* _Task goal_:
Look through the records below for the line with "66=66 - Kill". Return that line and each one after it up to and including the line with "68=68 - Convert", exactly.
Segment Start: Entries supplied
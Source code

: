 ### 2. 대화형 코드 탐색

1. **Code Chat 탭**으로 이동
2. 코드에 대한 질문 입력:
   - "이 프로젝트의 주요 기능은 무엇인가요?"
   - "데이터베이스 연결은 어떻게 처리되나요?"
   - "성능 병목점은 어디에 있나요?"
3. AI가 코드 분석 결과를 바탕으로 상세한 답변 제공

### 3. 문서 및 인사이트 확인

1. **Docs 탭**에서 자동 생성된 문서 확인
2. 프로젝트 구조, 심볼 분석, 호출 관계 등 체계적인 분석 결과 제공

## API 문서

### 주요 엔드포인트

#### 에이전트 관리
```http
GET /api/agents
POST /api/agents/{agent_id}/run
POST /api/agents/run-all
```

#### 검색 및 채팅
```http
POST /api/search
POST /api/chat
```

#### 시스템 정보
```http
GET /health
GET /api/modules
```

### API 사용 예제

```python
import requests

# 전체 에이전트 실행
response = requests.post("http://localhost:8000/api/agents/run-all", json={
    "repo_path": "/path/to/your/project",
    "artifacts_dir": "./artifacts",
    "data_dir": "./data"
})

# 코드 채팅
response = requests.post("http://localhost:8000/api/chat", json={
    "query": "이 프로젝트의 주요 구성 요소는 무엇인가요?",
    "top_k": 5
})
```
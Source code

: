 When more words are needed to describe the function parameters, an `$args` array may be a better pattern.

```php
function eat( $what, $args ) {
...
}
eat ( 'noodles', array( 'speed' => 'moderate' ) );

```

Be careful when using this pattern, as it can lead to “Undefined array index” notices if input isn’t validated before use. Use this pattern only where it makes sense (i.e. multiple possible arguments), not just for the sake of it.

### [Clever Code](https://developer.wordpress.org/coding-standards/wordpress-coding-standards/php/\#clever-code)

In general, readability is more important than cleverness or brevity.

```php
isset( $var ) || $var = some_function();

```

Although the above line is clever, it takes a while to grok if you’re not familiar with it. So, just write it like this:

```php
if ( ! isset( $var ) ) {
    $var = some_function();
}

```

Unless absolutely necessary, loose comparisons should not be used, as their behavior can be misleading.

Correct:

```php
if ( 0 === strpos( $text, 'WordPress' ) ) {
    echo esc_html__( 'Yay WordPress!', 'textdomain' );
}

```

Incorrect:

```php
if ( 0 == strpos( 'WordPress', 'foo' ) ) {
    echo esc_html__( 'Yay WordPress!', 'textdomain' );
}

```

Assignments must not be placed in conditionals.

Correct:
Segment End: Entries supplied
Segment Start: Entries supplied
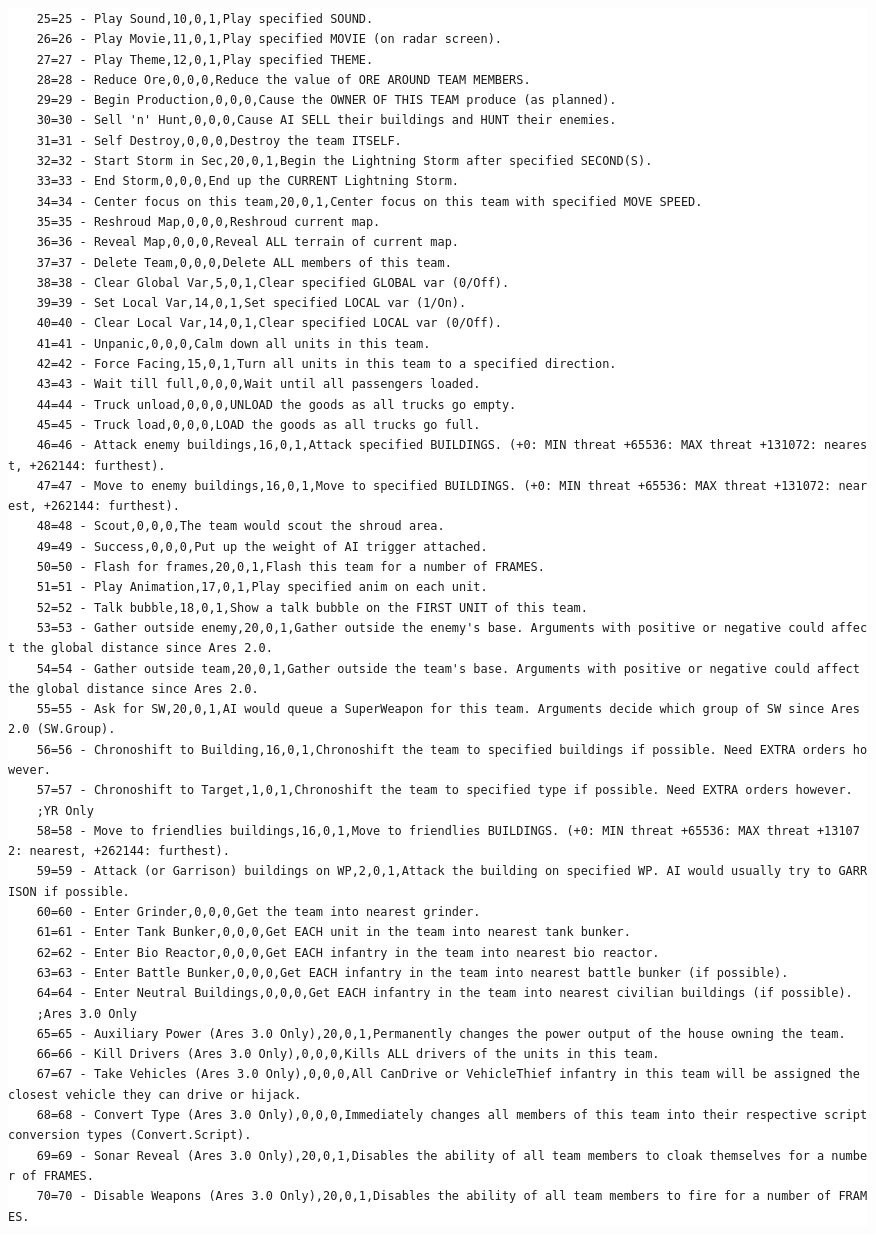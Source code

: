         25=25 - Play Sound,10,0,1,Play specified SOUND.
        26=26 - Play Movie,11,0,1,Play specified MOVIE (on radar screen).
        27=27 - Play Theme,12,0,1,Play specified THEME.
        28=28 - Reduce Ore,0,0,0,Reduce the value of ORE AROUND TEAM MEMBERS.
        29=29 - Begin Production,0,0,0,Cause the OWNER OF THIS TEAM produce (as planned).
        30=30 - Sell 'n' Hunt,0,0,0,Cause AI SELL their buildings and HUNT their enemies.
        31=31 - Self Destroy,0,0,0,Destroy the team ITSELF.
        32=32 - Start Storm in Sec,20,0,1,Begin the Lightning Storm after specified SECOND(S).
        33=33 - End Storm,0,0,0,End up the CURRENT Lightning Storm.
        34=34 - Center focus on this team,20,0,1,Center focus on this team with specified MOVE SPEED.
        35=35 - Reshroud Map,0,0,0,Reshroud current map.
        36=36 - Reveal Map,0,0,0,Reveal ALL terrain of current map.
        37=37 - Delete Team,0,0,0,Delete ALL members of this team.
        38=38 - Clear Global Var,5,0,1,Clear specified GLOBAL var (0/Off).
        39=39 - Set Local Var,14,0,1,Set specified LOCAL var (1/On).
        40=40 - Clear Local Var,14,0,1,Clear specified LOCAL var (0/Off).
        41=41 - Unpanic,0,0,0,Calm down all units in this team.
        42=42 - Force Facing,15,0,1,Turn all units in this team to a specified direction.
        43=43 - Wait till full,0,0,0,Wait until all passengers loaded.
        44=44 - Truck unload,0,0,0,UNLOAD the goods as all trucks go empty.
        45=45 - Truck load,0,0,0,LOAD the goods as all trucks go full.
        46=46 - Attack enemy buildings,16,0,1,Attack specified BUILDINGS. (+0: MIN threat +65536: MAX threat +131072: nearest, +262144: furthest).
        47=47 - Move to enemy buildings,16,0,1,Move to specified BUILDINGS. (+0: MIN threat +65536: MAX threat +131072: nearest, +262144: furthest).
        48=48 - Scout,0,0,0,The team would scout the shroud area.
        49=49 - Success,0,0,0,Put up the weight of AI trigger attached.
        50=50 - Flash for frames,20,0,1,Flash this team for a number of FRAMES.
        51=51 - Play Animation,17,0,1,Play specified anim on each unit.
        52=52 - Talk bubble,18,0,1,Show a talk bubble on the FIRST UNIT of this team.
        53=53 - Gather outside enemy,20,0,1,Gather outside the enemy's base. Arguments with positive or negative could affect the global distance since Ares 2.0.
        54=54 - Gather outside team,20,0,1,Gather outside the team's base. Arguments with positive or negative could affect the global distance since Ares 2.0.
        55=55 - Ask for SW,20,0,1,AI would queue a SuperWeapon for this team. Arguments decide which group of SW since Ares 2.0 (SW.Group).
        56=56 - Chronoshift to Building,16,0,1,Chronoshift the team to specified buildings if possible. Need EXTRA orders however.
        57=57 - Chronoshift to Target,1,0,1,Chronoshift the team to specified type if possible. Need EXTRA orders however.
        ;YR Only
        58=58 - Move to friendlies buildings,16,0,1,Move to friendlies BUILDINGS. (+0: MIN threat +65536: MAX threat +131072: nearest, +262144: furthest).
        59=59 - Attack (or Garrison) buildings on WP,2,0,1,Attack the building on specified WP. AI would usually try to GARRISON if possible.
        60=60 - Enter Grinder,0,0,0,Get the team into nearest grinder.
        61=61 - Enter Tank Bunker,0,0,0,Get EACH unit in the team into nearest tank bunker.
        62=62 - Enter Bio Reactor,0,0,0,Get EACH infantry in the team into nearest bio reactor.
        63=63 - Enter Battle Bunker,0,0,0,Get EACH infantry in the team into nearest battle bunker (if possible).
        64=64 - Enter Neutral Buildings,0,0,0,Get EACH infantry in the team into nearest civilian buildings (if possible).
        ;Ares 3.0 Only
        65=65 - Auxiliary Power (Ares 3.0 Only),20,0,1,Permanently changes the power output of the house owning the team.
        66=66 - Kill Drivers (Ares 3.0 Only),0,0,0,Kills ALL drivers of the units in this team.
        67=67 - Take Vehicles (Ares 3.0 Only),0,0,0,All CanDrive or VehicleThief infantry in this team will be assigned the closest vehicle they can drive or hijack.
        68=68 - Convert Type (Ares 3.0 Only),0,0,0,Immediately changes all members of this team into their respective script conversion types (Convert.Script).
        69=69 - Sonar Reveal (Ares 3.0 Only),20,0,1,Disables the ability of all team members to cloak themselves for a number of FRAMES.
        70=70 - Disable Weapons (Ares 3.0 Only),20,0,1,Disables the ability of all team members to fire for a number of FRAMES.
Segment End: Entries supplied
Segment Start: Entries supplied
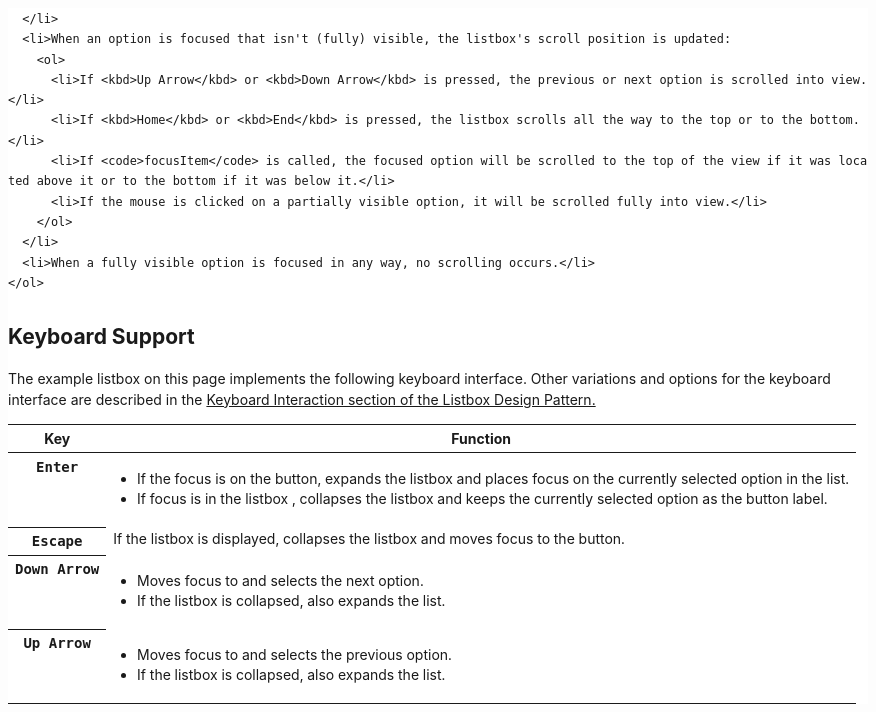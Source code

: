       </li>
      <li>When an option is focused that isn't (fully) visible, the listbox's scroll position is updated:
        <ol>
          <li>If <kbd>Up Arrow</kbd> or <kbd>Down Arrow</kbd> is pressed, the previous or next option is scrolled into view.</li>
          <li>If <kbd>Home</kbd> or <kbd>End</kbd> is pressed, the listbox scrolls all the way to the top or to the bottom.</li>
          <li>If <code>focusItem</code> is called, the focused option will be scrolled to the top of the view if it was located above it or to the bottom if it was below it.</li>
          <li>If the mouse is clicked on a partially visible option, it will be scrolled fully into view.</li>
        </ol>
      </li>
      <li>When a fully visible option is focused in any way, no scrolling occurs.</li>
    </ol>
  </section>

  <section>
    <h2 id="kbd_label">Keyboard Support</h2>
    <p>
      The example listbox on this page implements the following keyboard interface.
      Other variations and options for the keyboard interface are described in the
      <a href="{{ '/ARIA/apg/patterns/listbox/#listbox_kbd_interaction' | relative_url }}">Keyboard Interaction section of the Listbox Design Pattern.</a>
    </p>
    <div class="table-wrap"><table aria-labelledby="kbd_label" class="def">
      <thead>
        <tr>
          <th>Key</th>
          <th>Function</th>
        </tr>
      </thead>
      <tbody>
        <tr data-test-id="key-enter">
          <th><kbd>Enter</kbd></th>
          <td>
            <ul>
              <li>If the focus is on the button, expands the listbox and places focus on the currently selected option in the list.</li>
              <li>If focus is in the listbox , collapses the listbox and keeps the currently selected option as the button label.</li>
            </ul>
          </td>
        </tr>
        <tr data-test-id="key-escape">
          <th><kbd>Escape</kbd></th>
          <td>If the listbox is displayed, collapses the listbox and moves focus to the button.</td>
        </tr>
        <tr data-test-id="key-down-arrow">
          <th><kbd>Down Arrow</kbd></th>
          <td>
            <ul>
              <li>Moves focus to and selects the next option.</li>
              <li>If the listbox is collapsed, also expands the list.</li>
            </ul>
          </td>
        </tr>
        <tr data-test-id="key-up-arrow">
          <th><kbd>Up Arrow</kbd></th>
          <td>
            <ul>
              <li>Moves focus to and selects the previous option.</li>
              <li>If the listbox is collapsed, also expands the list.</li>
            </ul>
Segment End: Entries supplied
* _Solution_:
        66=66 - Kill Drivers (Ares 3.0 Only),0,0,0,Kills ALL drivers of the units in this team.
        67=67 - Take Vehicles (Ares 3.0 Only),0,0,0,All CanDrive or VehicleThief infantry in this team will be assigned the closest vehicle they can drive or hijack.
        68=68 - Convert Type (Ares 3.0 Only),0,0,0,Immediately changes all members of this team into their respective script conversion types (Convert.Script).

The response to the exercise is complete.